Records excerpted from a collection
━━━━━━

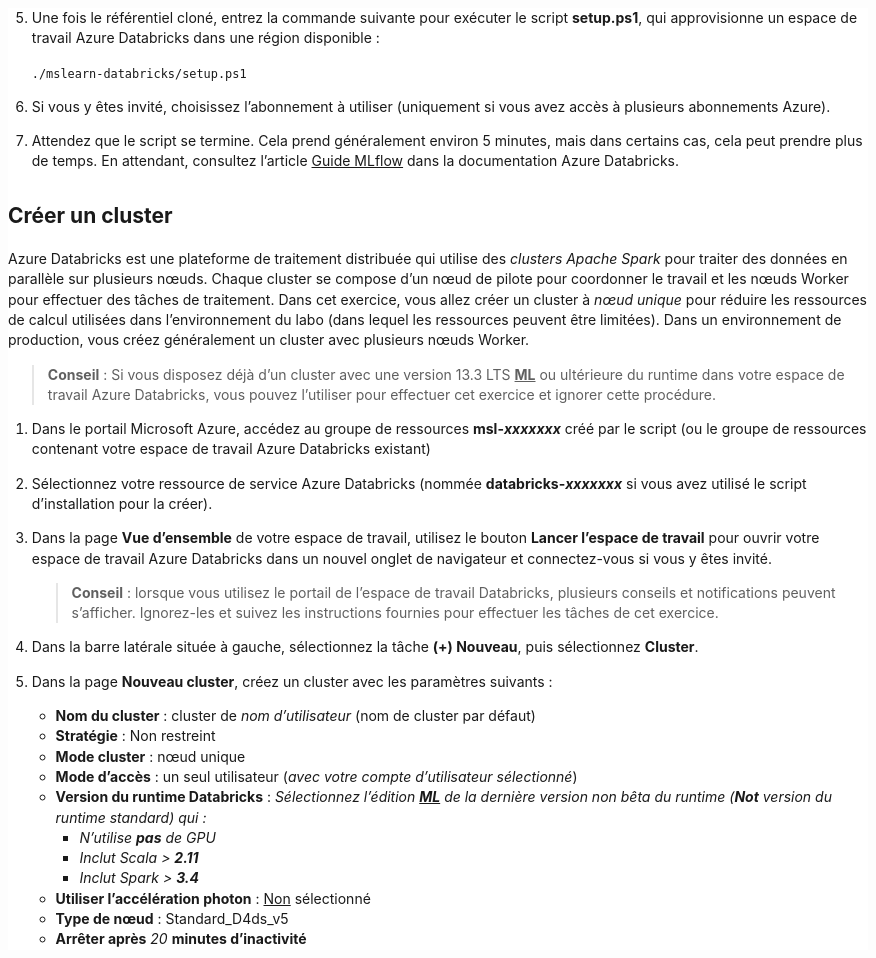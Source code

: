 5. Une fois le référentiel cloné, entrez la commande suivante pour exécuter le script **setup.ps1**, qui approvisionne un espace de travail Azure Databricks dans une région disponible :

    ```
    ./mslearn-databricks/setup.ps1
    ```

6. Si vous y êtes invité, choisissez l’abonnement à utiliser (uniquement si vous avez accès à plusieurs abonnements Azure).
7. Attendez que le script se termine. Cela prend généralement environ 5 minutes, mais dans certains cas, cela peut prendre plus de temps. En attendant, consultez l’article [Guide MLflow](https://learn.microsoft.com/azure/databricks/mlflow/) dans la documentation Azure Databricks.

## Créer un cluster

Azure Databricks est une plateforme de traitement distribuée qui utilise des *clusters Apache Spark* pour traiter des données en parallèle sur plusieurs nœuds. Chaque cluster se compose d’un nœud de pilote pour coordonner le travail et les nœuds Worker pour effectuer des tâches de traitement. Dans cet exercice, vous allez créer un cluster à *nœud unique* pour réduire les ressources de calcul utilisées dans l’environnement du labo (dans lequel les ressources peuvent être limitées). Dans un environnement de production, vous créez généralement un cluster avec plusieurs nœuds Worker.

> **Conseil** : Si vous disposez déjà d’un cluster avec une version 13.3 LTS **<u>ML</u>** ou ultérieure du runtime dans votre espace de travail Azure Databricks, vous pouvez l’utiliser pour effectuer cet exercice et ignorer cette procédure.

1. Dans le portail Microsoft Azure, accédez au groupe de ressources **msl-*xxxxxxx*** créé par le script (ou le groupe de ressources contenant votre espace de travail Azure Databricks existant)
1. Sélectionnez votre ressource de service Azure Databricks (nommée **databricks-*xxxxxxx*** si vous avez utilisé le script d’installation pour la créer).
1. Dans la page **Vue d’ensemble** de votre espace de travail, utilisez le bouton **Lancer l’espace de travail** pour ouvrir votre espace de travail Azure Databricks dans un nouvel onglet de navigateur et connectez-vous si vous y êtes invité.

    > **Conseil** : lorsque vous utilisez le portail de l’espace de travail Databricks, plusieurs conseils et notifications peuvent s’afficher. Ignorez-les et suivez les instructions fournies pour effectuer les tâches de cet exercice.

1. Dans la barre latérale située à gauche, sélectionnez la tâche **(+) Nouveau**, puis sélectionnez **Cluster**.
1. Dans la page **Nouveau cluster**, créez un cluster avec les paramètres suivants :
    - **Nom du cluster** : cluster de *nom d’utilisateur* (nom de cluster par défaut)
    - **Stratégie** : Non restreint
    - **Mode cluster** : nœud unique
    - **Mode d’accès** : un seul utilisateur (*avec votre compte d’utilisateur sélectionné*)
    - **Version du runtime Databricks** : *Sélectionnez l’édition **<u>ML</u>** de la dernière version non bêta du runtime (**Not** version du runtime standard) qui :*
        - *N’utilise **pas** de GPU*
        - *Inclut Scala > **2.11***
        - *Inclut Spark > **3.4***
    - **Utiliser l’accélération photon** : <u>Non</u> sélectionné
    - **Type de nœud** : Standard_D4ds_v5
    - **Arrêter après** *20* **minutes d’inactivité**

━━━━━━

* **What is required**
The word "utilisateur": say how many lines of the records hold it, and give nothing but the number.

* **Expected answer**
2